Even more, we need to make sure the Vincentian charism itself is passed on.  All of us have our ways of teaching the “new ones” about St. Vincent, St. Louise and our other Founders.  That story-telling has been made possible all these years by actual historians.  Men and women – predominantly priests and sisters – who learned the original languages, read all that has been written by those who came before us, and earned graduate degrees in history so they understood the context of the time and thereby understood the Vincentian contribution.  Those historians have been a magnificent gift to us, and whether or not any of us ever had the honor of hearing them speak, those who DID tell us our history relied on THEIR writings, THEIR translations, THEIR mentoring and training, THEIR tours of Paris.  Those historians have not been many, but they have been a critical link for us.  We must make certain that there are historians for the future, and those historians will not likely be priests or sisters.  For the next hundred years, it becomes the responsibility of the Vincentian lay organizations to train, hire and fund historians.  We don’t need many at any given time, but we need a few at all times, and hopefully able to speak the various languages that our members use.

The exact same is true for experts in Vincentian Spirituality.  Who will inspire us and form our spirits in the century ahead?  These could be priests, brothers and sisters.  They could also be lay.  What matters is that they are trained, and trained well.  We need a plan there too.  Perhaps like the story of “The Last Jedi” in Star Wars, new Jedi – Vincentian experts – will just appear, but we can’t count on it.  We need a plan.

We are privileged to bear and continue the love that Jesus Christ had for the poor.   His heart for them was our founders’ heart for them, and for these years it’s our turn to bear this heart for the poor.   I’m proud and grateful to have been introduced and brought into this 400-year project for the world’s poor.  If I’m worried at 400, it’s because I worry that we’re so busy doing the activity we’ve been assigned, that we’re not very creative at this moment and even somewhat isolated from the rest of the world’s work for the poor.

Most people in the Vincentian family pick up the work where others left it, and continue it.  They adjust things in small ways as needed, of course, but by and large they provide continuity of service for people badly in need of our service.  Somewhere along the way, of course, someone “invented” these paths most of us follow.  There was a first person in our jobs, and a founder of our works.   God bless those individuals, because there’s lots of uncertainty and risk in starting something new – and no small amount of work.  That’s what’s being asked of us today.  We’re being asked to break open a new path so that the Vincentians who follow us can continue to work in a new way.

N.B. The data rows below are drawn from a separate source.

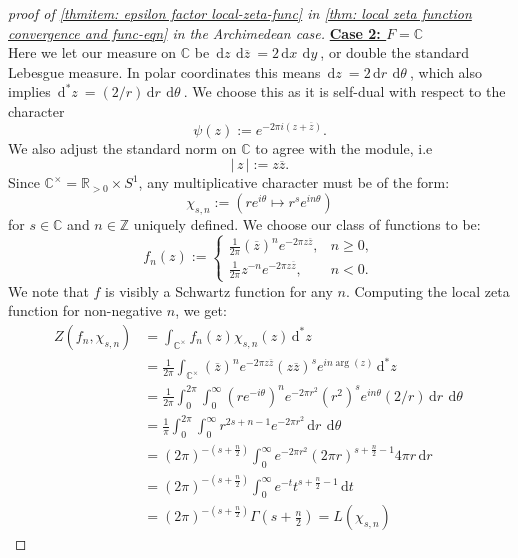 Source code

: \documentclass[11pt, x11names]{book}
\newcommand{\zz}{\mathbb{Z}}
\newcommand{\rr}{\mathbb{R}}
\newcommand{\cc}{\mathbb{C}}
\renewcommand{\bar}[1]{\overline{#1}}
\renewcommand{\brack}[1]{\left(   #1 \right)}
\newcommand{\abs}[1]{\left| \, #1  \,\right|}
\newcommand{\dr}{\, \mathrm{d}r \ }
\newcommand{\dt}{\, \mathrm{d}t \ }
\newcommand{\dx}{\, \mathrm{d}x \ }
\newcommand{\dy}{\, \mathrm{d}y \ }
\newcommand{\dz}{\, \mathrm{d}z \ }
\newcommand{\dtheta}{\, \mathrm{d}\theta \ }
\renewcommand{\d}[1]{\, \mathrm{d}#1 \ }
\begin{document}
\begin{proof}[proof of \ref{thmitem: epsilon factor local-zeta-func} in \ref{thm: local zeta function convergence and func-eqn} in the Archimedean case]
\textbf{\underline{Case 2: $F = \cc$}}\\
Here we let our measure on $\cc$ be $\dz \d{\bar{z}} = 2 \dx\dy$, or double the standard Lebesgue measure. In polar coordinates this means $\dz = 2 \dr \dtheta$, which also implies $\d{^*z} = (2/r) \dr \dtheta$. We choose this as it is self-dual with respect to the character
\begin{equation*}
    \psi(z) := e^{- 2 \pi i (z + \bar{z})}.
\end{equation*} 
We also adjust the standard norm on $\cc$ to agree with the module, i.e
\begin{equation*}
    \abs{z} := z \bar{z}.
\end{equation*}
Since $\cc^\times = \rr_{> 0} \times S^1$, any multiplicative character must be of the form:
\begin{equation*}
    \chi_{s, n} := (re^{i\theta} \mapsto r^s e^{i n \theta})
\end{equation*}
for $s \in \cc$ and $n \in \zz$ uniquely defined. We choose our class of functions to be:
\begin{equation*}
    f_n(z) := \begin{cases}
        \frac{1}{2\pi} \brack{\bar{z}}^n e^{- 2 \pi z \bar{z}}, & n \geq 0,\\
        \frac{1}{2\pi} z^{-n} e^{- 2 \pi z \bar{z}}, & n < 0.
    \end{cases}
\end{equation*}
We note that $f$ is visibly a Schwartz function for any $n$. Computing the local zeta function for non-negative $n$, we get:
\begin{align*}
    Z(f_n, \chi_{s, n}) &= \int_{\cc^\times} f_n(z) \chi_{s, n}(z)\d{^*z}\\
    &= \frac{1}{2\pi} \int_{\cc^\times}\brack{\bar{z}}^ne^{ - 2 \pi z \bar{z}}(z \bar{z})^s e^{i n \arg(z)}\d{^*z}\\
    &= \frac{1}{2\pi} \int^{2 \pi}_0 \int^\infty_0 (re^{-i \theta})^n e^{-2 \pi r^2} (r^2)^s e^{i n \theta} (2/r) \dr \dtheta\\
    &= \frac{1}{\pi} \int^{2\pi}_0 \int^\infty_0 r^{2s + n - 1} e^{-2 \pi r^2} \dr \dtheta\\
    &= (2 \pi)^{-\brack{s + \frac{n}{2}}} \int_0^\infty e^{- 2 \pi r^2} (2 \pi r)^{s + \frac{n}{2} - 1} 4 \pi r \dr\\
    &= (2 \pi)^{-\brack{s + \frac{n}{2}}} \int^\infty_0 e^{-t} t^{s + \frac{n}{2} - 1} \dt\\
    &= (2\pi)^{-\brack{s + \frac{n}{2}}} \Gamma(s + \frac{n}{2}) = L(\chi_{s, n})

\end{align*}
\end{proof}
\end{document}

From Here to Where?  I can’t predict our future.  But I know our future needs us to work together as a Family, to work with others outside the Family, to work smarter, to inspire hearts for the poor, to make certain we know who we are in our Vincentian history and our Vincentian spirituality.  If we can rise to those, and be unafraid of change, I know our fifth century is going to be a true blessing for the poor.

Thank you for everything you do for the poor and for each other.  God bless you for your good hearts, and God bless our Vincentian Family.

Thank you.

 

To get the document in PDF, click on the next linkFrom here to where?


[1]  “Fewer, But Still with Us: The world has made great progress in eradicating extreme poverty.”  The Economist, March 30, 2017.

[2] “Qui, Linda.  “Did we really reduce extreme poverty by half in 30 years?”  PolitiFact Global News Service, March 23, 2017.

[3] Kania, John and Kramer, Mark. “Collective Impact,” Stanford Social Innovation Review, Winter 2011.